Segment Start: Recorded data

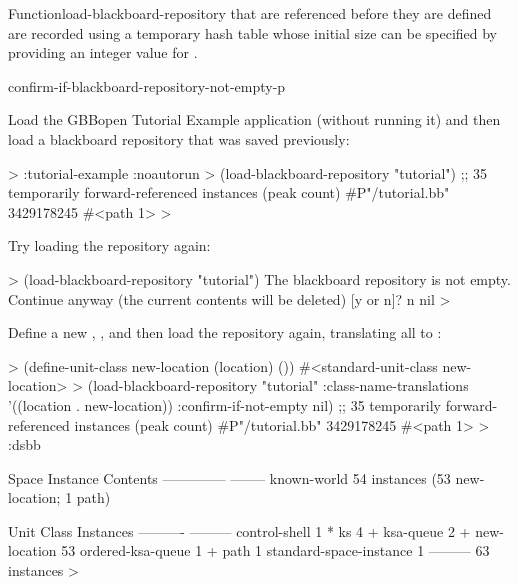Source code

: \documentclass[10pt,twoside,english,pdftex]{article}
\begin{document}
\begin{functiondoc}{Function}{load-blackboard-repository}
 that are referenced before they are defined are
recorded using a temporary hash table whose initial size can be specified by
providing an integer value for .

\begin{alsos}{confirm-if-blackboard-repository-not-empty-p}
\end{alsos}

\fnexamples Load the GBBopen Tutorial Example application (without running it)
and then load a blackboard repository that was saved previously:
%
\W\supp
\begin{example}
  > :tutorial-example :noautorun 
  > (load-blackboard-repository "tutorial")
  ;; 35 temporarily forward-referenced instances (peak count)
  #P"/tutorial.bb"
  3429178245
  #<path 1>
  >
\end{example}
%
Try loading the repository again:
%
\W\supp\notpretop
\begin{example}
  > (load-blackboard-repository "tutorial")
  The blackboard repository is not empty.
  Continue anyway (the current contents will be deleted) [y or n]? n
  nil
  >
\end{example}
%
Define a new , , and then load the
repository again, translating all 
 to  :
%
\W\supp\notpretop
\begin{example}
  > (define-unit-class new-location (location) ())
  #<standard-unit-class new-location>
  > (load-blackboard-repository "tutorial"
      :class-name-translations '((location . new-location))
      :confirm-if-not-empty nil)
  ;; 35 temporarily forward-referenced instances (peak count)
  #P"/tutorial.bb"
  3429178245
  #<path 1>
  > :dsbb

  Space Instance                Contents
  --------------                --------
  known-world                   54 instances (53 new-location; 1 path)

  Unit Class                    Instances
  ----------                    ---------
  control-shell                         1 *
  ks                                    4 +
  ksa-queue                             2 +
  new-location                         53  
  ordered-ksa-queue                     1 +
  path                                  1  
  standard-space-instance               1  
                                ---------
                                       63 instances
  >
\end{example}

\end{functiondoc}
\end{document}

Segment End: Recorded data

**Task:**
Copy only the part of the records that runs from the first line to the line with "providing an integer value for .", ends included, leaving pictures out.

**Written reply:**
Source code

: \documentclass[10pt,twoside,english,pdftex]{article}
\begin{document}
\begin{functiondoc}{Function}{load-blackboard-repository}
 that are referenced before they are defined are
recorded using a temporary hash table whose initial size can be specified by
providing an integer value for .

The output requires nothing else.